Required work: Although pictures appear in the entries below, leave them out and print exactly the lines from the first line through the line containing "CFS的pick\_next".

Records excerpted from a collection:
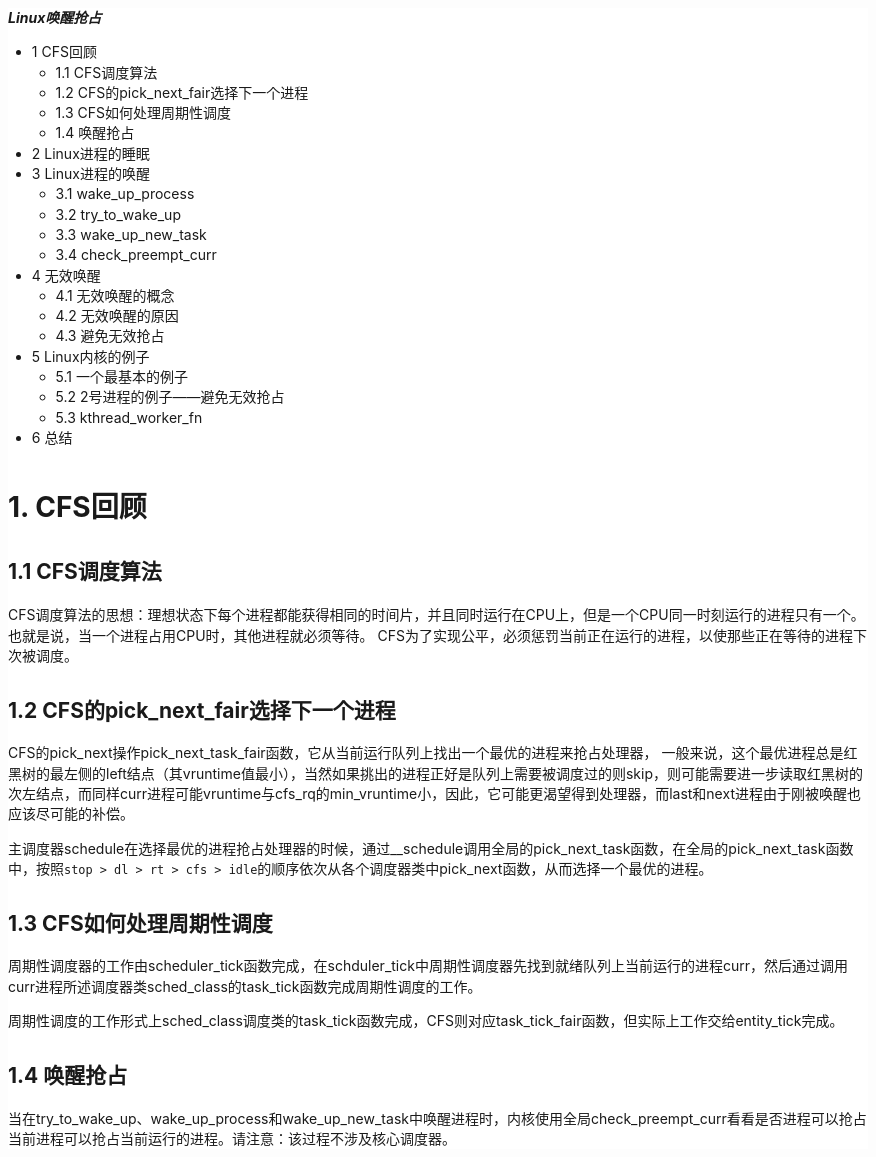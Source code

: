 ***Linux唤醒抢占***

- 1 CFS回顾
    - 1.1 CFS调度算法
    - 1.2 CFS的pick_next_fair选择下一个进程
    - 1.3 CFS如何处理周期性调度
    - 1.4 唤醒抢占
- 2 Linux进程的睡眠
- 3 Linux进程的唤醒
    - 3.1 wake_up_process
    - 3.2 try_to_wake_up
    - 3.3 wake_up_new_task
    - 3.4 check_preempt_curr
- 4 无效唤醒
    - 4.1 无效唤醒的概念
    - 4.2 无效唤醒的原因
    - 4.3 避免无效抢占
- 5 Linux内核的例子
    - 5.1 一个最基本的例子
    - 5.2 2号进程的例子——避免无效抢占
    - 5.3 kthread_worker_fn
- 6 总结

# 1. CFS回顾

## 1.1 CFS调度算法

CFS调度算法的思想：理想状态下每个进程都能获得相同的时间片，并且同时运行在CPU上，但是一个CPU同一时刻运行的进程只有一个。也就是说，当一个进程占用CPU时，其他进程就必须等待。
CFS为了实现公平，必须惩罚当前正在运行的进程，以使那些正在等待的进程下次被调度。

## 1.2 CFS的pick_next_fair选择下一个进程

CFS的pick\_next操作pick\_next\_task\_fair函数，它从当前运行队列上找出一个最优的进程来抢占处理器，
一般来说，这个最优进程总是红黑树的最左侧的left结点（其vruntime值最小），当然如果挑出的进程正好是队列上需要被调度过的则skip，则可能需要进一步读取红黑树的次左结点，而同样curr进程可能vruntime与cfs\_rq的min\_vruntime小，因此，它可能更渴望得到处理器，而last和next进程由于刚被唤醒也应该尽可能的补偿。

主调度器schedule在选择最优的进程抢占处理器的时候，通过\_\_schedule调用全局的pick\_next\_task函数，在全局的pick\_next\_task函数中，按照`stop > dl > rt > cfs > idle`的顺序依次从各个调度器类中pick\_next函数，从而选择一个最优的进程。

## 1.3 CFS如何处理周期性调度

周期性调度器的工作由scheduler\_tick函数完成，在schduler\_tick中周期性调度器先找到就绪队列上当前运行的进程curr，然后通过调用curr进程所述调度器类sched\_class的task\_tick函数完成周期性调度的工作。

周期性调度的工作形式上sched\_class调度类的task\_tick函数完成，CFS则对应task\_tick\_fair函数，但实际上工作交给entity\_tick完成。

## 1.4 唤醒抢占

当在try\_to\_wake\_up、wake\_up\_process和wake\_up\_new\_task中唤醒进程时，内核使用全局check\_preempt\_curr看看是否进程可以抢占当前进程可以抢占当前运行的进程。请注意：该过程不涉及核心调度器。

Task response:
Source code

: ***Linux唤醒抢占***

- 1 CFS回顾
    - 1.1 CFS调度算法
    - 1.2 CFS的pick_next_fair选择下一个进程
    - 1.3 CFS如何处理周期性调度
    - 1.4 唤醒抢占
- 2 Linux进程的睡眠
- 3 Linux进程的唤醒
    - 3.1 wake_up_process
    - 3.2 try_to_wake_up
    - 3.3 wake_up_new_task
    - 3.4 check_preempt_curr
- 4 无效唤醒
    - 4.1 无效唤醒的概念
    - 4.2 无效唤醒的原因
    - 4.3 避免无效抢占
- 5 Linux内核的例子
    - 5.1 一个最基本的例子
    - 5.2 2号进程的例子——避免无效抢占
    - 5.3 kthread_worker_fn
- 6 总结

# 1. CFS回顾

## 1.1 CFS调度算法

CFS调度算法的思想：理想状态下每个进程都能获得相同的时间片，并且同时运行在CPU上，但是一个CPU同一时刻运行的进程只有一个。也就是说，当一个进程占用CPU时，其他进程就必须等待。
CFS为了实现公平，必须惩罚当前正在运行的进程，以使那些正在等待的进程下次被调度。

## 1.2 CFS的pick_next_fair选择下一个进程

CFS的pick\_next操作pick\_next\_task\_fair函数，它从当前运行队列上找出一个最优的进程来抢占处理器，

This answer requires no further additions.